» **TRY IT**
Your task is to transcribe the entries below exactly, from their first line down to the line containing "Another approach is", and to stop there.

*** GIVEN RECORDS Section Begins ***

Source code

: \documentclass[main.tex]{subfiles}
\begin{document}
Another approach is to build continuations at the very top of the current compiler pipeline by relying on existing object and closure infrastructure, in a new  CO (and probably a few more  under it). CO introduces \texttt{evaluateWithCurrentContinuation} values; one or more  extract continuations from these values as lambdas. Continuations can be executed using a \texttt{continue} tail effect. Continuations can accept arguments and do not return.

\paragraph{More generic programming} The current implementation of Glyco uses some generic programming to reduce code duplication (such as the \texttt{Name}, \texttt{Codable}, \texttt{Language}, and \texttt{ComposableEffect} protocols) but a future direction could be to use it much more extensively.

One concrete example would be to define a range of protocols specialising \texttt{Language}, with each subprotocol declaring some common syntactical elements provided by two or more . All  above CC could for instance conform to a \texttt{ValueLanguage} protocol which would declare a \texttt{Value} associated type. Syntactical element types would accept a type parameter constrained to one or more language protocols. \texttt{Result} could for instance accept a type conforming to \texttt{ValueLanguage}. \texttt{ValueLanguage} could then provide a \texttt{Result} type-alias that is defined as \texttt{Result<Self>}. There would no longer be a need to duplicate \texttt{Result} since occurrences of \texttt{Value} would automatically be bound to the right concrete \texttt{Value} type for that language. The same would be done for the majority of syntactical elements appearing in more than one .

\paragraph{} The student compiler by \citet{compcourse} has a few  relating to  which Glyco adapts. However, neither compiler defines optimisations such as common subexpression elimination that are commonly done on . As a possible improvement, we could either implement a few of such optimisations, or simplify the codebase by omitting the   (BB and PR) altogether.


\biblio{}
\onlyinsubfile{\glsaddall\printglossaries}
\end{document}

*** GIVEN RECORDS Section Ends ***

» **RESPONSE**
Source code

: \documentclass[main.tex]{subfiles}
\begin{document}
Another approach is to build continuations at the very top of the current compiler pipeline by relying on existing object and closure infrastructure, in a new  CO (and probably a few more  under it). CO introduces \texttt{evaluateWithCurrentContinuation} values; one or more  extract continuations from these values as lambdas. Continuations can be executed using a \texttt{continue} tail effect. Continuations can accept arguments and do not return.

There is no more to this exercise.